Les costumes des managers du ballet Parade, qui accueillent le public, diffèrent de ceux montrés au Mucem. A Marseille, les commissaires avaient, à juste titre, rappelé l’apport du futuriste Fortunato Depero qui avait proposé au peintre cubiste des solutions pratiques pour réaliser ces sur-marionnettes. Ici, les carcans de tissu et de carton n’ont pas le clinquant, l’aspect flambant neuf de ces derniers, mais ayant été portés lors de la reprise par la troupe de la prestigieuse institution en 1979, ils en ont déjà la patine et une valeur historique. De même, les éléments relatifs au ballet Pulcinella (1920) sont non seulement bien trouvés mais très astucieusement agencés. Et il est loisible de constater que le ballet Mercure (1924) s’inscrit dans la révolution plastique de Parade (1917) qui innovait avec des collages tridimensionnels s’animant sur scène. On a la sensation que la scénographie et les mannequins de Mercure sont réduits à des à-plats abstraits, détachés de toute réalité, voire de toute « surréalité ». Ils jouent le rôle de signes.
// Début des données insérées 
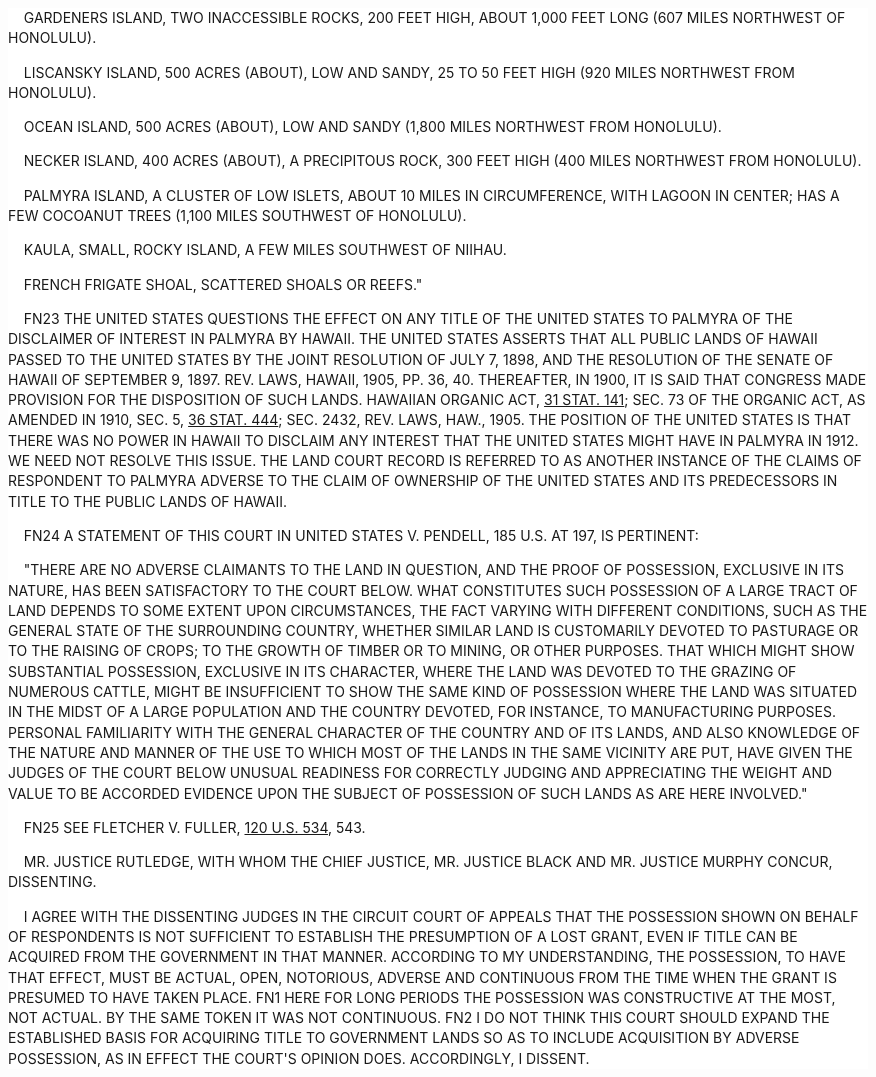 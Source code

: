     GARDENERS ISLAND, TWO INACCESSIBLE ROCKS, 200 FEET HIGH, ABOUT 1,000 FEET LONG (607 MILES NORTHWEST OF HONOLULU).

    LISCANSKY ISLAND, 500 ACRES (ABOUT), LOW AND SANDY, 25 TO 50 FEET HIGH (920 MILES NORTHWEST FROM HONOLULU).

    OCEAN ISLAND, 500 ACRES (ABOUT), LOW AND SANDY (1,800 MILES NORTHWEST FROM HONOLULU).

    NECKER ISLAND, 400 ACRES (ABOUT), A PRECIPITOUS ROCK, 300 FEET HIGH (400 MILES NORTHWEST FROM HONOLULU).

    PALMYRA ISLAND, A CLUSTER OF LOW ISLETS, ABOUT 10 MILES IN CIRCUMFERENCE, WITH LAGOON IN CENTER; HAS A FEW COCOANUT TREES (1,100 MILES SOUTHWEST OF HONOLULU).

    KAULA, SMALL, ROCKY ISLAND, A FEW MILES SOUTHWEST OF NIIHAU.

    FRENCH FRIGATE SHOAL, SCATTERED SHOALS OR REEFS."

    FN23  THE UNITED STATES QUESTIONS THE EFFECT ON ANY TITLE OF THE UNITED STATES TO PALMYRA OF THE DISCLAIMER OF INTEREST IN PALMYRA BY HAWAII.  THE UNITED STATES ASSERTS THAT ALL PUBLIC LANDS OF HAWAII PASSED TO THE UNITED STATES BY THE JOINT RESOLUTION OF JULY 7, 1898, AND THE RESOLUTION OF THE SENATE OF HAWAII OF SEPTEMBER 9, 1897.  REV. LAWS, HAWAII, 1905, PP. 36, 40.  THEREAFTER, IN 1900, IT IS SAID THAT CONGRESS MADE PROVISION FOR THE DISPOSITION OF SUCH LANDS.  HAWAIIAN ORGANIC ACT, [31 STAT. 141][/us/stat/31/141]; SEC. 73 OF THE ORGANIC ACT, AS AMENDED IN 1910, SEC. 5, [36 STAT. 444][/us/stat/36/444]; SEC. 2432, REV. LAWS, HAW., 1905.  THE POSITION OF THE UNITED STATES IS THAT THERE WAS NO POWER IN HAWAII TO DISCLAIM ANY INTEREST THAT THE UNITED STATES MIGHT HAVE IN PALMYRA IN 1912.  WE NEED NOT RESOLVE THIS ISSUE.  THE LAND COURT RECORD IS REFERRED TO AS ANOTHER INSTANCE OF THE CLAIMS OF RESPONDENT TO PALMYRA ADVERSE TO THE CLAIM OF OWNERSHIP OF THE UNITED STATES AND ITS PREDECESSORS IN TITLE TO THE PUBLIC LANDS OF HAWAII.

    FN24  A STATEMENT OF THIS COURT IN UNITED STATES V. PENDELL, 185 U.S. AT 197, IS PERTINENT:

    "THERE ARE NO ADVERSE CLAIMANTS TO THE LAND IN QUESTION, AND THE PROOF OF POSSESSION, EXCLUSIVE IN ITS NATURE, HAS BEEN SATISFACTORY TO THE COURT BELOW.  WHAT CONSTITUTES SUCH POSSESSION OF A LARGE TRACT OF LAND DEPENDS TO SOME EXTENT UPON CIRCUMSTANCES, THE FACT VARYING WITH DIFFERENT CONDITIONS, SUCH AS THE GENERAL STATE OF THE SURROUNDING COUNTRY, WHETHER SIMILAR LAND IS CUSTOMARILY DEVOTED TO PASTURAGE OR TO THE RAISING OF CROPS; TO THE GROWTH OF TIMBER OR TO MINING, OR OTHER PURPOSES.  THAT WHICH MIGHT SHOW SUBSTANTIAL POSSESSION, EXCLUSIVE IN ITS CHARACTER, WHERE THE LAND WAS DEVOTED TO THE GRAZING OF NUMEROUS CATTLE, MIGHT BE INSUFFICIENT TO SHOW THE SAME KIND OF POSSESSION WHERE THE LAND WAS SITUATED IN THE MIDST OF A LARGE POPULATION AND THE COUNTRY DEVOTED, FOR INSTANCE, TO MANUFACTURING PURPOSES.  PERSONAL FAMILIARITY WITH THE GENERAL CHARACTER OF THE COUNTRY AND OF ITS LANDS, AND ALSO KNOWLEDGE OF THE NATURE AND MANNER OF THE USE TO WHICH MOST OF THE LANDS IN THE SAME VICINITY ARE PUT, HAVE GIVEN THE JUDGES OF THE COURT BELOW UNUSUAL READINESS FOR CORRECTLY JUDGING AND APPRECIATING THE WEIGHT AND VALUE TO BE ACCORDED EVIDENCE UPON THE SUBJECT OF POSSESSION OF SUCH LANDS AS ARE HERE INVOLVED."

    FN25  SEE FLETCHER V. FULLER, [120 U.S. 534][/us/courts/scotus/usReporter/120/534], 543.

    MR. JUSTICE RUTLEDGE, WITH WHOM THE CHIEF JUSTICE, MR. JUSTICE BLACK AND MR. JUSTICE MURPHY CONCUR, DISSENTING.

    I AGREE WITH THE DISSENTING JUDGES IN THE CIRCUIT COURT OF APPEALS THAT THE POSSESSION SHOWN ON BEHALF OF RESPONDENTS IS NOT SUFFICIENT TO ESTABLISH THE PRESUMPTION OF A LOST GRANT, EVEN IF TITLE CAN BE ACQUIRED FROM THE GOVERNMENT IN THAT MANNER.  ACCORDING TO MY UNDERSTANDING, THE POSSESSION, TO HAVE THAT EFFECT, MUST BE ACTUAL, OPEN, NOTORIOUS, ADVERSE AND CONTINUOUS FROM THE TIME WHEN THE GRANT IS PRESUMED TO HAVE TAKEN PLACE.  FN1  HERE FOR LONG PERIODS THE POSSESSION WAS CONSTRUCTIVE AT THE MOST, NOT ACTUAL.  BY THE SAME TOKEN IT WAS NOT CONTINUOUS.  FN2  I DO NOT THINK THIS COURT SHOULD EXPAND THE ESTABLISHED BASIS FOR ACQUIRING TITLE TO GOVERNMENT LANDS SO AS TO INCLUDE ACQUISITION BY ADVERSE POSSESSION, AS IN EFFECT THE COURT'S OPINION DOES.  ACCORDINGLY, I DISSENT.


[/us/courts/scotus/usReporter/331/256]: https://publicdocs.github.io/go/links?ns=uslm-x&ref=%2Fus%2Fcourts%2Fscotus%2FusReporter%2F331%2F256
[/us/stat/53/590]: https://publicdocs.github.io/go/links?ns=uslm&ref=%2Fus%2Fstat%2F53%2F590
[/us/courts/scotus/usReporter/319/748]: https://publicdocs.github.io/go/links?ns=uslm-x&ref=%2Fus%2Fcourts%2Fscotus%2FusReporter%2F319%2F748
[/us/courts/scotus/usReporter/329/697]: https://publicdocs.github.io/go/links?ns=uslm-x&ref=%2Fus%2Fcourts%2Fscotus%2FusReporter%2F329%2F697
[/us/courts/scotus/usReporter/329/697]: https://publicdocs.github.io/go/links?ns=uslm-x&ref=%2Fus%2Fcourts%2Fscotus%2FusReporter%2F329%2F697
[/us/stat/53/590]: https://publicdocs.github.io/go/links?ns=uslm&ref=%2Fus%2Fstat%2F53%2F590
[/us/courts/scotus/usReporter/41/367]: https://publicdocs.github.io/go/links?ns=uslm-x&ref=%2Fus%2Fcourts%2Fscotus%2FusReporter%2F41%2F367
[/us/stat/30/750]: https://publicdocs.github.io/go/links?ns=uslm&ref=%2Fus%2Fstat%2F30%2F750
[/us/courts/scotus/usReporter/221/623]: https://publicdocs.github.io/go/links?ns=uslm-x&ref=%2Fus%2Fcourts%2Fscotus%2FusReporter%2F221%2F623
[/us/courts/scotus/usReporter/159/452]: https://publicdocs.github.io/go/links?ns=uslm-x&ref=%2Fus%2Fcourts%2Fscotus%2FusReporter%2F159%2F452
[/us/courts/scotus/usReporter/185/189]: https://publicdocs.github.io/go/links?ns=uslm-x&ref=%2Fus%2Fcourts%2Fscotus%2FusReporter%2F185%2F189
[/us/courts/scotus/usReporter/175/509]: https://publicdocs.github.io/go/links?ns=uslm-x&ref=%2Fus%2Fcourts%2Fscotus%2FusReporter%2F175%2F509
[/us/courts/scotus/usReporter/212/449]: https://publicdocs.github.io/go/links?ns=uslm-x&ref=%2Fus%2Fcourts%2Fscotus%2FusReporter%2F212%2F449
[/us/stat/30/750]: https://publicdocs.github.io/go/links?ns=uslm&ref=%2Fus%2Fstat%2F30%2F750
[/us/courts/scotus/usReporter/190/197]: https://publicdocs.github.io/go/links?ns=uslm-x&ref=%2Fus%2Fcourts%2Fscotus%2FusReporter%2F190%2F197
[/us/courts/scotus/usReporter/190/197]: https://publicdocs.github.io/go/links?ns=uslm-x&ref=%2Fus%2Fcourts%2Fscotus%2FusReporter%2F190%2F197
[/us/courts/scotus/usReporter/98/428]: https://publicdocs.github.io/go/links?ns=uslm-x&ref=%2Fus%2Fcourts%2Fscotus%2FusReporter%2F98%2F428
[/us/courts/scotus/usReporter/159/452]: https://publicdocs.github.io/go/links?ns=uslm-x&ref=%2Fus%2Fcourts%2Fscotus%2FusReporter%2F159%2F452
[/us/courts/scotus/usReporter/322/451]: https://publicdocs.github.io/go/links?ns=uslm-x&ref=%2Fus%2Fcourts%2Fscotus%2FusReporter%2F322%2F451
[/us/courts/scotus/usReporter/271/364]: https://publicdocs.github.io/go/links?ns=uslm-x&ref=%2Fus%2Fcourts%2Fscotus%2FusReporter%2F271%2F364
[/us/courts/scotus/usReporter/318/363]: https://publicdocs.github.io/go/links?ns=uslm-x&ref=%2Fus%2Fcourts%2Fscotus%2FusReporter%2F318%2F363
[/us/courts/scotus/usReporter/322/174]: https://publicdocs.github.io/go/links?ns=uslm-x&ref=%2Fus%2Fcourts%2Fscotus%2FusReporter%2F322%2F174
[/us/courts/scotus/usReporter/327/558]: https://publicdocs.github.io/go/links?ns=uslm-x&ref=%2Fus%2Fcourts%2Fscotus%2FusReporter%2F327%2F558
[/us/courts/scotus/usReporter/120/534]: https://publicdocs.github.io/go/links?ns=uslm-x&ref=%2Fus%2Fcourts%2Fscotus%2FusReporter%2F120%2F534
[/us/courts/scotus/usReporter/175/509]: https://publicdocs.github.io/go/links?ns=uslm-x&ref=%2Fus%2Fcourts%2Fscotus%2FusReporter%2F175%2F509
[/us/stat/32/691]: https://publicdocs.github.io/go/links?ns=uslm&ref=%2Fus%2Fstat%2F32%2F691
[/us/courts/scotus/usReporter/167/529]: https://publicdocs.github.io/go/links?ns=uslm-x&ref=%2Fus%2Fcourts%2Fscotus%2FusReporter%2F167%2F529
[/us/stat/31/141]: https://publicdocs.github.io/go/links?ns=uslm&ref=%2Fus%2Fstat%2F31%2F141
[/us/stat/36/444]: https://publicdocs.github.io/go/links?ns=uslm&ref=%2Fus%2Fstat%2F36%2F444
[/us/courts/scotus/usReporter/120/534]: https://publicdocs.github.io/go/links?ns=uslm-x&ref=%2Fus%2Fcourts%2Fscotus%2FusReporter%2F120%2F534
[/us/courts/scotus/usReporter/120/534]: https://publicdocs.github.io/go/links?ns=uslm-x&ref=%2Fus%2Fcourts%2Fscotus%2FusReporter%2F120%2F534
[/us/courts/scotus/usReporter/175/546]: https://publicdocs.github.io/go/links?ns=uslm-x&ref=%2Fus%2Fcourts%2Fscotus%2FusReporter%2F175%2F546
[/us/courts/scotus/usReporter/156/202]: https://publicdocs.github.io/go/links?ns=uslm-x&ref=%2Fus%2Fcourts%2Fscotus%2FusReporter%2F156%2F202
Si l’Icare de Lifar nous touche moins en raison sans doute d’un néo-classicisme pompier, les documents de sa reprise à Garnier avec, dans le rôle-titre, Attilio Labis, et les beaux tirages photographiques de Roger Pic méritent le coup d’œil. A propos de photos, les clichés connus de Massine dans Parade sont complétés par des portraits de danseuses des Ballets Russes de la même époque – la future Mme Picasso, Olga Khokhlova, étant déjà « croquée » par l’artiste. Trois instantanés montrent aussi le peintre dansant. D’abord dans son atelier, sautillant seul et, en quatrième position, recevant de Jacqueline une leçon de danse classique, puis dans une rue de Juan-les-Pins, esquissant un pas de danse espagnole.
Enfin, le geste pictural lui-même, l’action painting de Picasso, pourrait-on dire, est fixé pour l’éternité par les photos prises par Gjon Mili en 1949 avec la technique de la pose longue. Le dessinateur passe du trait continu, sûr de lui, sans repentir, prouesse calligraphique se donnant la contrainte de ne jamais lever le crayon, geste aussi fluide qu’un enchaînement chorégraphique, ayant la virtuosité du « trait de génie » d’un Matisse que Cocteau tenta en vain d’imiter, à la dématérialisation graphique, autrement dit, à la peinture de lumière. La photo garde la trace de l’acte éphémère, ontologiquement proche de celui du geste dansé. Par ailleurs, les photos de Mili annoncent Le Mystère Picasso d’Henri-Georges Clouzot (1956).
L’expo présente la danse dans tous ses thèmes et variations. Aux techniques, manières, époques les plus connues de Picasso (cf. les deux magnifiques costumes sous vitrine pouvant évoquer les périodes bleue et rose) viennent s’ajouter des procédés rares, quasiment inédits. Le Grand nu dansant de 1962 qui sert d’affiche à la manifestation en est un bel exemple. Cette admirable estampe d’une danseuse sculpturale, en appui sur sa jambe gauche, se détachant en ocre du fond noir comme les motifs des vases grecs, les volumes et les masses corporelles étant suggérés non par le velouté de la peinture mais par la finesse des lignes courbes et claires, comme dans les gravures expressionnistes ou les bois sculptés africains, fait la synthèse d’une vie d’artiste plasticien. Et l’effet d’un choc visuel.